Stored entries:
● ● ● ● ● ● ●

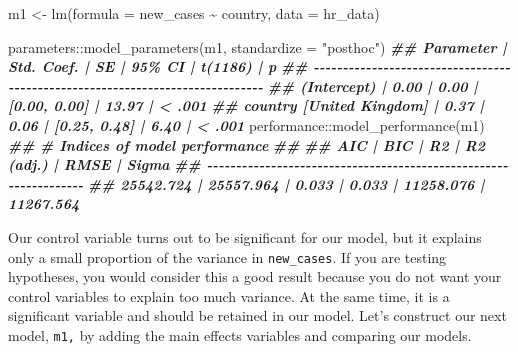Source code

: \documentclass[
]{book}
\newenvironment{Shaded}{\begin{snugshade}}{\end{snugshade}}
\newcommand{\AttributeTok}[1]{\textcolor[rgb]{0.77,0.63,0.00}{#1}}
\newcommand{\DocumentationTok}[1]{\textcolor[rgb]{0.56,0.35,0.01}{\textbf{\textit{#1}}}}
\newcommand{\FunctionTok}[1]{\textcolor[rgb]{0.00,0.00,0.00}{#1}}
\newcommand{\NormalTok}[1]{#1}
\newcommand{\OtherTok}[1]{\textcolor[rgb]{0.56,0.35,0.01}{#1}}
\newcommand{\SpecialCharTok}[1]{\textcolor[rgb]{0.00,0.00,0.00}{#1}}
\newcommand{\StringTok}[1]{\textcolor[rgb]{0.31,0.60,0.02}{#1}}
\begin{document}
\begin{Shaded}
\begin{Highlighting}[]
\NormalTok{m1 }\OtherTok{\textless{}{-}} \FunctionTok{lm}\NormalTok{(}\AttributeTok{formula =}\NormalTok{ new\_cases }\SpecialCharTok{\textasciitilde{}}\NormalTok{ country,}
         \AttributeTok{data =}\NormalTok{ hr\_data)}

\NormalTok{parameters}\SpecialCharTok{::}\FunctionTok{model\_parameters}\NormalTok{(m1, }\AttributeTok{standardize =} \StringTok{"posthoc"}\NormalTok{)}
\DocumentationTok{\#\# Parameter                | Std. Coef. |   SE |       95\% CI | t(1186) |      p}
\DocumentationTok{\#\# {-}{-}{-}{-}{-}{-}{-}{-}{-}{-}{-}{-}{-}{-}{-}{-}{-}{-}{-}{-}{-}{-}{-}{-}{-}{-}{-}{-}{-}{-}{-}{-}{-}{-}{-}{-}{-}{-}{-}{-}{-}{-}{-}{-}{-}{-}{-}{-}{-}{-}{-}{-}{-}{-}{-}{-}{-}{-}{-}{-}{-}{-}{-}{-}{-}{-}{-}{-}{-}{-}{-}{-}{-}{-}{-}{-}{-}{-}}
\DocumentationTok{\#\# (Intercept)              |       0.00 | 0.00 | [0.00, 0.00] |   13.97 | \textless{} .001}
\DocumentationTok{\#\# country [United Kingdom] |       0.37 | 0.06 | [0.25, 0.48] |    6.40 | \textless{} .001}
\NormalTok{performance}\SpecialCharTok{::}\FunctionTok{model\_performance}\NormalTok{(m1)}
\DocumentationTok{\#\# \# Indices of model performance}
\DocumentationTok{\#\# }
\DocumentationTok{\#\# AIC       |       BIC |    R2 | R2 (adj.) |      RMSE |     Sigma}
\DocumentationTok{\#\# {-}{-}{-}{-}{-}{-}{-}{-}{-}{-}{-}{-}{-}{-}{-}{-}{-}{-}{-}{-}{-}{-}{-}{-}{-}{-}{-}{-}{-}{-}{-}{-}{-}{-}{-}{-}{-}{-}{-}{-}{-}{-}{-}{-}{-}{-}{-}{-}{-}{-}{-}{-}{-}{-}{-}{-}{-}{-}{-}{-}{-}{-}{-}{-}{-}}
\DocumentationTok{\#\# 25542.724 | 25557.964 | 0.033 |     0.033 | 11258.076 | 11267.564}
\end{Highlighting}
\end{Shaded}

Our control variable turns out to be significant for our model, but it explains only a small proportion of the variance in \texttt{new\_cases}. If you are testing hypotheses, you would consider this a good result because you do not want your control variables to explain too much variance. At the same time, it is a significant variable and should be retained in our model. Let's construct our next model, \texttt{m1,} by adding the main effects variables and comparing our models.
\end{document}
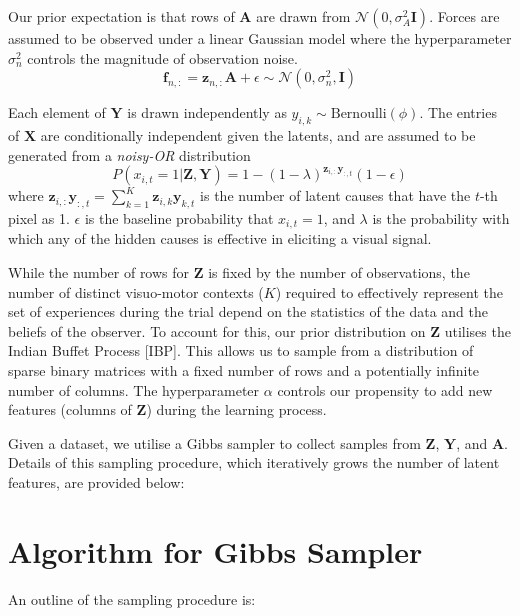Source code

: \documentclass[]{article}
\begin{document}
Our prior expectation is that rows of $\mathbf{A}$ are drawn from $\mathcal{N}(0, \sigma^2_A \mathbf{I})$. Forces are assumed to be observed under a linear Gaussian model where the hyperparameter $\sigma^2_n$ controls the magnitude of observation noise. 
\begin{equation*}
	\mathbf{f}_{n,:} = \mathbf{z}_{n,:}\mathbf{A} + \epsilon \sim \mathcal{N}(0, \sigma^2_n, \mathbf{I})
\end{equation*}

Each element of $\mathbf{Y}$ is drawn independently as $y_{i,k} \sim \text{Bernoulli}(\phi)$. The entries of $\mathbf{X}$ are conditionally independent given the latents, and are assumed to be generated from a \textit{noisy-OR} distribution
\begin{equation*}
	P(x_{i,t} = 1 | \mathbf{Z}, \mathbf{Y}) = 1 - (1-\lambda)^{\mathbf{z}_{i,:}\mathbf{y}_{:,t}}(1-\epsilon)
\end{equation*}
where $\mathbf{z}_{i,:}\mathbf{y}_{:,t} = \sum_{k=1}^{K} \mathbf{z}_{i,k}\mathbf{y}_{k,t}$ is the number of latent causes that have the $t$-th pixel as 1. $\epsilon$ is the baseline probability that $x_{i,t} = 1$, and $\lambda$ is the probability with which any of the hidden causes is effective in eliciting a visual signal. 

While the number of rows for $\mathbf{Z}$ is fixed by the number of observations, the number of distinct visuo-motor contexts ($K$) required to effectively represent the set of experiences during the trial depend on the statistics of the data and the beliefs of the observer. To account for this, our prior distribution on $\mathbf{Z}$ utilises the Indian Buffet Process [IBP]. This allows us to sample from a distribution of sparse binary matrices with a fixed number of rows and a potentially infinite number of columns. The hyperparameter $\alpha$ controls our propensity to add new features (columns of $\mathbf{Z}$) during the learning process.

Given a dataset, we utilise a Gibbs sampler to collect samples from $\mathbf{Z}$, $\mathbf{Y}$, and $\mathbf{A}$. Details of this sampling procedure, which iteratively grows the number of latent features, are provided below:

\newpage
\section{Algorithm for Gibbs Sampler}
An outline of the sampling procedure is:
\end{document}
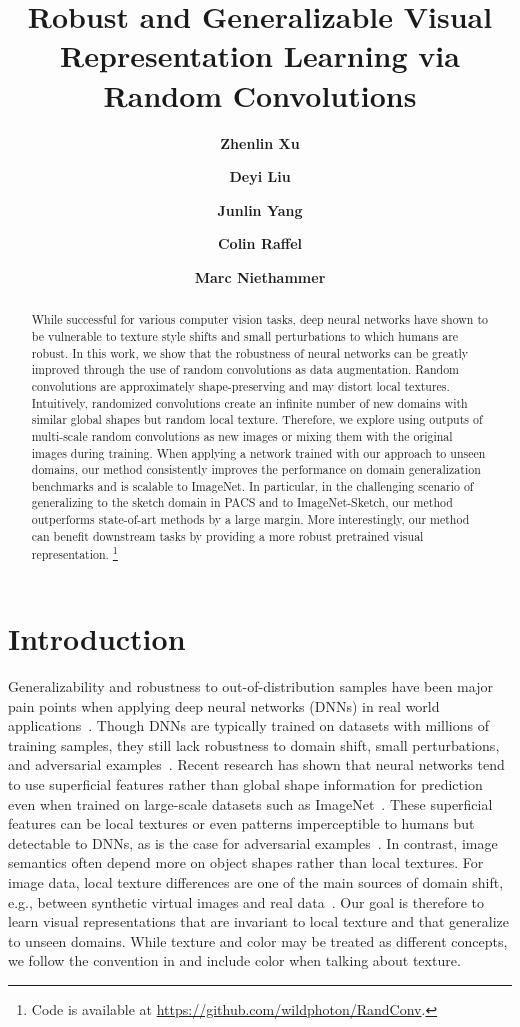 \documentclass{article} \usepackage{iclr2021_conference,times}
\title{Robust and Generalizable Visual Representation Learning via Random Convolutions}
\author[1]{\textbf{Zhenlin Xu}}
\author[1]{\textbf{Deyi Liu}}
\author[2]{\textbf{Junlin Yang}}
\author[1]{\textbf{Colin Raffel}}
\author[1]{\textbf{Marc Niethammer}}
\affil[1]{
University of North Carolina at Chapel Hill }
\affil[2]{
Yale University}
\affil[1]{\footnotesize\texttt{\{zhenlinx, mn, craffel\}@cs.unc.edu, deyi@live.unc.edu}}
\affil[2]{\footnotesize\texttt{junlin.yang@yale.edu}}
\begin{document}
\maketitle

\begin{abstract}
	While successful for various computer vision tasks, deep neural networks have shown to be vulnerable to texture style shifts and small perturbations to which humans are robust. In this work, we show that the robustness of neural networks can be greatly improved through the use of random convolutions as data augmentation. Random convolutions are approximately shape-preserving and may distort local textures. Intuitively, randomized convolutions create an infinite number of new domains with similar global shapes but random local texture. Therefore, we explore using outputs of multi-scale random convolutions as new images or mixing them with the original images during training. When applying a network trained with our approach to unseen domains, our method consistently improves the performance on domain generalization benchmarks and is scalable to ImageNet. In particular, in the challenging scenario of generalizing to the sketch domain in PACS and to ImageNet-Sketch, our method outperforms state-of-art methods by a large margin. More interestingly, our method can benefit downstream tasks by providing a more robust pretrained visual representation. \footnote{Code is available at \url{ https://github.com/wildphoton/RandConv}.}
\end{abstract}


\section{Introduction}
\label{Introduction}

Generalizability and robustness to out-of-distribution samples have been major pain points when applying deep neural networks (DNNs) in real world applications~\citep{volpi2018generalizing}. Though DNNs are typically trained on datasets with millions of training samples, they still lack robustness to domain shift, small perturbations, and adversarial examples~\citep{luo2019taking}.  Recent research has shown that neural networks tend to use superficial features rather than global shape information for prediction even when trained on large-scale datasets such as ImageNet~\citep{geirhos2018imagenettrained}. These superficial features can be local textures or even patterns imperceptible to humans but detectable to DNNs, as is the case for adversarial examples~\citep{ilyas2019adversarial}. In contrast, image semantics often depend more on object shapes rather than local textures. For image data, local texture differences are one of the main sources of domain shift, e.g., between synthetic virtual images and real data~\citep{sun2014virtual}. Our goal is therefore to learn visual representations that are invariant to local texture and that generalize to unseen domains. {While texture and color may be treated as different concepts, we follow the convention in \cite{geirhos2018imagenettrained} and include color when talking about texture.}
\end{document}
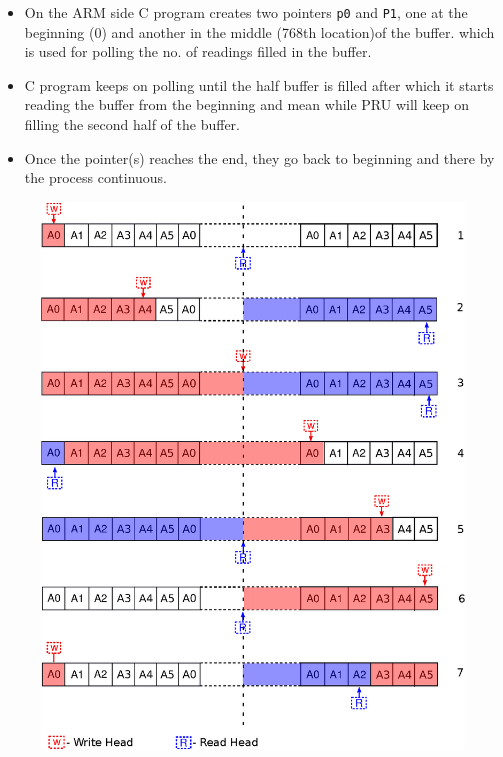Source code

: \begin{itemize}
	\item On the ARM side C program creates two pointers \texttt{p0} and \texttt{P1}, one at the beginning (0) and another in the middle (768th location)of the buffer. which is used for polling the no. of readings filled in the buffer. 
	\item C program keeps on polling until the half buffer is filled after which it starts reading the buffer from the beginning and mean while PRU will keep on filling the second half of the buffer.
	\item Once the pointer(s) reaches the end, they go back to beginning and there by the process continuous.
\end{itemize}

\begin{figure}
	\includegraphics[width=\textwidth]{fig/ping_pong.eps}
\end{figure}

● ● ● ● ● ● ●

What to do>
Find every line in the records that uses the string "procedure", then copy it.

Answer box>
Given a dataset, we utilise a Gibbs sampler to collect samples from $\mathbf{Z}$, $\mathbf{Y}$, and $\mathbf{A}$. Details of this sampling procedure, which iteratively grows the number of latent features, are provided below:
An outline of the sampling procedure is:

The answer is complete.